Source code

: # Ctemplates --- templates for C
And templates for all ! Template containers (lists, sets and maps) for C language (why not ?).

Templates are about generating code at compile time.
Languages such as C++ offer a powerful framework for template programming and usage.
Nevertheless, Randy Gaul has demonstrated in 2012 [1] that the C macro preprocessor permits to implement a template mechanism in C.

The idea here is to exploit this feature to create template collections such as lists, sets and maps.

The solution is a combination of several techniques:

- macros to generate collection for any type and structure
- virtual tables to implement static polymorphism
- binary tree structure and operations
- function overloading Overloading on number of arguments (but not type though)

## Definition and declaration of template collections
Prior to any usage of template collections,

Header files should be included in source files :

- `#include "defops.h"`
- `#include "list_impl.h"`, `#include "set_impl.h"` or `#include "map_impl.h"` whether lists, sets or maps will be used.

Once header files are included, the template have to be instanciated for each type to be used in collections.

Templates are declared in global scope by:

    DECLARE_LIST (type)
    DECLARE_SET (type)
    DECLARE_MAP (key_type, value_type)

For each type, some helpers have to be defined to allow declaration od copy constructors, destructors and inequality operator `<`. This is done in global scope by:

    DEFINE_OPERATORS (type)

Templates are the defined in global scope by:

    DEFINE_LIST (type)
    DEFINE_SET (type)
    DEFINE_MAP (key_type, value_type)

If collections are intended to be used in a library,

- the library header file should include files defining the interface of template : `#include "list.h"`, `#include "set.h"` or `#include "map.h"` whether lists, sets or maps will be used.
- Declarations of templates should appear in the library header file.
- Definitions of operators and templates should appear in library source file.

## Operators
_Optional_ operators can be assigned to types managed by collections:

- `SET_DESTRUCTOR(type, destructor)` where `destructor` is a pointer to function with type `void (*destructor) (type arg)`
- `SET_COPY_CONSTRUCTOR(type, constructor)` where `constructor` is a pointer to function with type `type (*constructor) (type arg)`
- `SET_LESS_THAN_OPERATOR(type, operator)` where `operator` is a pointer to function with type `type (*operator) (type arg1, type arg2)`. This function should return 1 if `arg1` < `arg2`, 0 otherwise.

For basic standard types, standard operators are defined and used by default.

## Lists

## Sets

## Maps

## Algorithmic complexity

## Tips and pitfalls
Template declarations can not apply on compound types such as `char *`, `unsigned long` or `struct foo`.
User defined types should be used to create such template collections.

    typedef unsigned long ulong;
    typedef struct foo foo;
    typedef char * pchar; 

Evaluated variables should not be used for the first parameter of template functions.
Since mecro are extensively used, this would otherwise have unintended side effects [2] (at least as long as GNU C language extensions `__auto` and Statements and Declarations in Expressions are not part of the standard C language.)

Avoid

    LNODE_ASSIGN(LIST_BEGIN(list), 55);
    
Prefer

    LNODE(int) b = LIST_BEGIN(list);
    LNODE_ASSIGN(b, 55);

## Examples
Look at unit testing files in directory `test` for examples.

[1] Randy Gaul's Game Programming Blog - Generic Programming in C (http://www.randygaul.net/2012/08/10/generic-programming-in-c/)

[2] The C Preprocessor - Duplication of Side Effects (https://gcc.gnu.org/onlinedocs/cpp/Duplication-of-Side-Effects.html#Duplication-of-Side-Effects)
□ □ □
TASK ITEM
Show me each line of the listing above with "unsigned" in it.

SOLUTION TO THE PROBLEM
Template declarations can not apply on compound types such as `char *`, `unsigned long` or `struct foo`.
    typedef unsigned long ulong;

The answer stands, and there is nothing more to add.